Every morning she wakes up with her head in Ukraine. "My day begins by watching Telegram news channels. I check how Kyiv and Irpin are... and of course my relatives," she said, showing photos of her brother in his military fatigues.


"My husband tells me, 'Stop doing it, you need to switch.' I understand. I work, I study, I am with my family."


Their sons are also homesick and like to hang out with other Ukrainians.
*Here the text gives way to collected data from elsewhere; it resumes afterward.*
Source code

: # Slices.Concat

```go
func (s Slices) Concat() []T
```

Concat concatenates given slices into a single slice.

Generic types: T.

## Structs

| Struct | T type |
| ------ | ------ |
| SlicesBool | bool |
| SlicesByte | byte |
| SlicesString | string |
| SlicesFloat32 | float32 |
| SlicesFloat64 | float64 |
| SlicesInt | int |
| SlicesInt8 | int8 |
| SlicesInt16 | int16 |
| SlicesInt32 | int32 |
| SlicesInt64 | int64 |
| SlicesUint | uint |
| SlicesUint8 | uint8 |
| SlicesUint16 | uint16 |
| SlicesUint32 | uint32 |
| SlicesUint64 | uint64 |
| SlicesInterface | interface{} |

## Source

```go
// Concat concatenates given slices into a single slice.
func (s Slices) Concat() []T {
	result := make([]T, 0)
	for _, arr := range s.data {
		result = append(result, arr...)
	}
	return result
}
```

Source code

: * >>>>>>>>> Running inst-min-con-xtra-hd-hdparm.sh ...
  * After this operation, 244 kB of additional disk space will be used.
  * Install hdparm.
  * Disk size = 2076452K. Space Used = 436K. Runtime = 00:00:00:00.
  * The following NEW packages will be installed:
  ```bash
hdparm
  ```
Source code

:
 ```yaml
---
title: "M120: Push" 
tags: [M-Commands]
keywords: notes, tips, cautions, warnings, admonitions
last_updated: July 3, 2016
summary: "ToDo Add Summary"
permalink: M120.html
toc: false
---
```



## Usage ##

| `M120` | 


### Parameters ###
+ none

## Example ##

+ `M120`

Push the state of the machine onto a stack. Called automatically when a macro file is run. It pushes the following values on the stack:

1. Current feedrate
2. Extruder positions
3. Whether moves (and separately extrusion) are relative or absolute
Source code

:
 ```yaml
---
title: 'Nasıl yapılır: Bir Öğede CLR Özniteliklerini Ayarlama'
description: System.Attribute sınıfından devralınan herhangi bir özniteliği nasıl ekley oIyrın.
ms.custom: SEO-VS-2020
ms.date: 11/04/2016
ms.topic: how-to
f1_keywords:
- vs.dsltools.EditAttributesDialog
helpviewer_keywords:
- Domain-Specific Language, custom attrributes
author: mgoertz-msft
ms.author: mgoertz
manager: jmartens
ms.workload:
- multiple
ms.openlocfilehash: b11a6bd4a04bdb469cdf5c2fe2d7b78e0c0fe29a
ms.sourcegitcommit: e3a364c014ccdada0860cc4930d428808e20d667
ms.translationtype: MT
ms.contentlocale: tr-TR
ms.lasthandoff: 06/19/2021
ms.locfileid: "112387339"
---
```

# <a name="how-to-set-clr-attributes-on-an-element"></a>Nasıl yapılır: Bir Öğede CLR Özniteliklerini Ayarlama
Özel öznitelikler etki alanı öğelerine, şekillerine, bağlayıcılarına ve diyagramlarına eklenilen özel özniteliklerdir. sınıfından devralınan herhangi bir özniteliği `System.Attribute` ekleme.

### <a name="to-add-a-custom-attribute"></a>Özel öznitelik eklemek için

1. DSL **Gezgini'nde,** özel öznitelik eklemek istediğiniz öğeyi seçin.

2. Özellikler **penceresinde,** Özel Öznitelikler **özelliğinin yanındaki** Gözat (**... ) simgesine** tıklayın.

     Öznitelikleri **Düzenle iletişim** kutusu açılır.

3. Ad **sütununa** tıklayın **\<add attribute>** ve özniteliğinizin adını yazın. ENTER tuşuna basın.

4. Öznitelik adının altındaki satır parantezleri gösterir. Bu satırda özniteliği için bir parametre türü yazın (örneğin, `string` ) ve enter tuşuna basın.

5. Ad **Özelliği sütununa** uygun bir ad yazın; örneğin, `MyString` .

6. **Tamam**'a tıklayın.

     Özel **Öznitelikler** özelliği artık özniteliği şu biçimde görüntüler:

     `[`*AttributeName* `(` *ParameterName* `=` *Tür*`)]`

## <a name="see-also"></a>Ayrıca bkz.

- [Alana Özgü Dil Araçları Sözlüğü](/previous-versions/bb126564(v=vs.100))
After being bullied at school, 11-year-old Denys has changed classes and is getting on better. 



- Double work for kids -


As well as going to his Austrian school, he is also keeping up with the Ukrainian curriculum at the same time, a very heavy workload which half a million refugee children across the EU are also having to deal with. 


"The immense majority of them want to go back to Ukraine after the victory" and want to keep up their grades, Sergiy Gorbachev, Ukraine's education ombudsman told AFP.


Remote working during the pandemic helped the Ukrainian education system juggle this, he said, but he admitted that "the burden" this placed on families had to be lightened. 


Ivanna Kobernik, of the Ukrainian education NGO Smart, said "this is probably the first time that Europe is dealing with refugees where the vast majority dream of returning home and (who) continue to study online in the schools" back home. 


Despite the fearsome workload, she argued that "for children, and for their mothers, this is the preservation of normality, a very important preservation of the connection with the homeland, which they left against their will."


For Iryna the unbreakable bond with home is coupled with haunting guilt.

"We don't know how to help except by sending money," regularly sending hundreds of euros to relatives and friends.


She also went back to help her uncle who has cancer, and tried to convince other relatives to come join them.



Iryna's wish for 2023 is that "it will be the last year of the war. Then we can start planning our life."


And what if the war was to end? "Ukraine will be in ruins," Valerii said. "And we will have to start from zero."